Now turn to 1 Chron. 13; David makes much more of the ark than Solomon. Solomon makes more of the brazen altar, but David is on a higher level. David was always able to turn to the Lord. In his darkest hour, when Ziklag was destroyed, he encouraged himself in the Lord. It is a gloomy picture we have of Solomon's old age, but David's last words are very bright. He constantly recovers. He has a nimbleness of faith, which leads him always to the Lord.

Very often when the Lord has enabled us to shine for Him our darkest hour is at hand. When David had escaped from Saul, he said in his heart, "I shall now one day perish by the hand of Saul": all declension begins in the heart.

Here in 1 Chron. 13, "David consulted with the captains and with every leader," a natural thing to do, but he should have sought the Lord's mind first. A sad path is thus begun. He put those first and the Lord last (verse 2). We should always put Him first, and throughout.

We may do a right thing in a wrong way. We all know how before this the Philistines had adopted this course, for they knew no better. They sent the ark home on a new cart. It was very well for them, for God had not given them instructions. Let us beware of human reason. Do not let us be imitators of apparent success. Let us be subject to the word of God, and let us do nothing without it. We get on broad, dangerous, sinful ground if we get away from it. Do not ask, "What does it condemn?" but "What does it enjoin?" "And when they came to the threshing floor of Chidon, Uzza put forth his hand to hold the ark, for the oxen stumbled. And the anger of the Lord was kindled against Uzza, and He smote him, because he put his hand to the ark: and there he died before God." That could not have occurred if they had not had the new cart. "And David was afraid of God that day, saying, How shall I bring the ark of God home to me?" What a contrast between the experience of Obed-Edom and that of David!

Now we find David was being trained. In 1 Chron. 14, "David inquired of God." This was better than consulting captains, however able. So a breach is made on his enemies, not on Uzza; and again he gets God's mind (verses 8 to 4 ).

God has said, "I will instruct thee and teach thee." What a shame if we do not get His guidance! "David did as God commanded him," so he proved the blessedness of getting His mind and carrying it out.

In the next chapter, having learnt his lesson, he can now say, "None ought to carry the ark of God, but the Levites, for them hath Jehovah chosen to carry it." "For because ye did it not at the first, Jehovah our God made a breach upon us, for that we sought Him not after the due order" (verses 2, 12, 13). What a lesson is this for us! It is not simply to show us David's mistake, but for our sakes also it is written. May we ever seek to do things in "the due order." There is no failure in the love that gives the light for every circumstance; let us get it. Have we not often been tripped up and led astray by relying on the counsel of others instead of seeking the light of God's word.

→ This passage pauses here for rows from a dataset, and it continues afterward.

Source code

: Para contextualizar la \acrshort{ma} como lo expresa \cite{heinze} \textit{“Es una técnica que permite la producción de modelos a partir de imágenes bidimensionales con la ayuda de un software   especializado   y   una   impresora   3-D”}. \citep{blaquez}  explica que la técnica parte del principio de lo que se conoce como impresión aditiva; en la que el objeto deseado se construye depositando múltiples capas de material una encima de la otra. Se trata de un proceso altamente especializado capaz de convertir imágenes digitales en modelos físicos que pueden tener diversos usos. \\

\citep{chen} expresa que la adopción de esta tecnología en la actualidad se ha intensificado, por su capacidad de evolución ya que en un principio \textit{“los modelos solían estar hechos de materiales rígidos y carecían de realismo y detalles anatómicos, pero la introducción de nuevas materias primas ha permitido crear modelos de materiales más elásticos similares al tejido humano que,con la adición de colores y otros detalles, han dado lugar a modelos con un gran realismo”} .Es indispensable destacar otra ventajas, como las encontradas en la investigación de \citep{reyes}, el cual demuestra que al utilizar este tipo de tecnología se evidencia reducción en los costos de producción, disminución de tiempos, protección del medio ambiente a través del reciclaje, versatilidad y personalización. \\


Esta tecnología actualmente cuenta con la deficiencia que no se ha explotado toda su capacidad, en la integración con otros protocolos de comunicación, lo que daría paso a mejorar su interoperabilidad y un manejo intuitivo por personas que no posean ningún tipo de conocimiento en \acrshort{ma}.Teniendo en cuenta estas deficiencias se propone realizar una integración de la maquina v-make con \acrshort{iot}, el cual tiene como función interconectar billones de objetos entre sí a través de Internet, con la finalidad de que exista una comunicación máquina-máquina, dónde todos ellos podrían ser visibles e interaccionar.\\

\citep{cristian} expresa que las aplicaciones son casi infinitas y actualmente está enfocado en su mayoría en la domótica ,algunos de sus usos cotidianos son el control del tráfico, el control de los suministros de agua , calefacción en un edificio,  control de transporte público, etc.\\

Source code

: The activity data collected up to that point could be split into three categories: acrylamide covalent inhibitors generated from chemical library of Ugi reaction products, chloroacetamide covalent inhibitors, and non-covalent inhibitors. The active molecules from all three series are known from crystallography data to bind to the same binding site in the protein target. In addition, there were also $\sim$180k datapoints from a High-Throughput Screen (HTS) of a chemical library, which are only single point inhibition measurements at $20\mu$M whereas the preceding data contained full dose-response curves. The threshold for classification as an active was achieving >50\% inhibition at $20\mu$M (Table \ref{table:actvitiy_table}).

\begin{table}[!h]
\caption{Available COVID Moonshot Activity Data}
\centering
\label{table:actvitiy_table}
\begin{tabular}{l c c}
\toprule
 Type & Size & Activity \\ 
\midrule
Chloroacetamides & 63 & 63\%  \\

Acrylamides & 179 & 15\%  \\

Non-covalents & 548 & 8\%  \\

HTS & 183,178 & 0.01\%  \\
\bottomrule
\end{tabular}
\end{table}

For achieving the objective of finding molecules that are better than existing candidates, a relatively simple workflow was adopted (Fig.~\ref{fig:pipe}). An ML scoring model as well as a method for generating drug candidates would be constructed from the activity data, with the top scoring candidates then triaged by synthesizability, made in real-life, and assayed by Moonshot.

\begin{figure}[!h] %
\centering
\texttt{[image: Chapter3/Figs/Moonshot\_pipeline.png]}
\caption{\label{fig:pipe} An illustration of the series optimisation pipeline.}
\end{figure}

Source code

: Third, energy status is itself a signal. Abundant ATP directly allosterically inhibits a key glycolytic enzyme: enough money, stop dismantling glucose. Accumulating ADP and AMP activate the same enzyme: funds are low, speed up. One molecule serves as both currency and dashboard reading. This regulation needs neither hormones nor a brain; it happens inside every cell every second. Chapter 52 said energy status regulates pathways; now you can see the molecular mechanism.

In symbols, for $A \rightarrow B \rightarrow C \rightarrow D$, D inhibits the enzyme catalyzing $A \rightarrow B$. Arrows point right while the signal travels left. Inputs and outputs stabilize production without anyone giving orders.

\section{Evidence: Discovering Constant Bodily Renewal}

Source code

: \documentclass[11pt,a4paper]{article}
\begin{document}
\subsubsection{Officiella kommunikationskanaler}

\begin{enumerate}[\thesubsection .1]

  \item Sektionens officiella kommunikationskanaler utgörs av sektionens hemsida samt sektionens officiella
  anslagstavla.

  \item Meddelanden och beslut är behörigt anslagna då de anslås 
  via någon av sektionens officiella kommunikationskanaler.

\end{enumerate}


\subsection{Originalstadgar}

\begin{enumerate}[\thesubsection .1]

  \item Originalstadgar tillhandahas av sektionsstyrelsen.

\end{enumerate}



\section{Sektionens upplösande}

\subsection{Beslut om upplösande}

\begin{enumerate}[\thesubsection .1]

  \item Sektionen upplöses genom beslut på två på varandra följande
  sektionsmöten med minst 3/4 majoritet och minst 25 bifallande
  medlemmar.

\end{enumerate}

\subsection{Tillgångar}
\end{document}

"God helped the Levites." We may sometimes shun that which is not very easy for us by slipping aside from the path of obedience, but oh, what a blessing for them to have His help and power! It led to worship. May this be our portion too.

"And Michal the daughter of Saul … saw king David dancing and playing: and she despised him in her heart." We may be despised by the world, but what matters if we have the Lord's approval?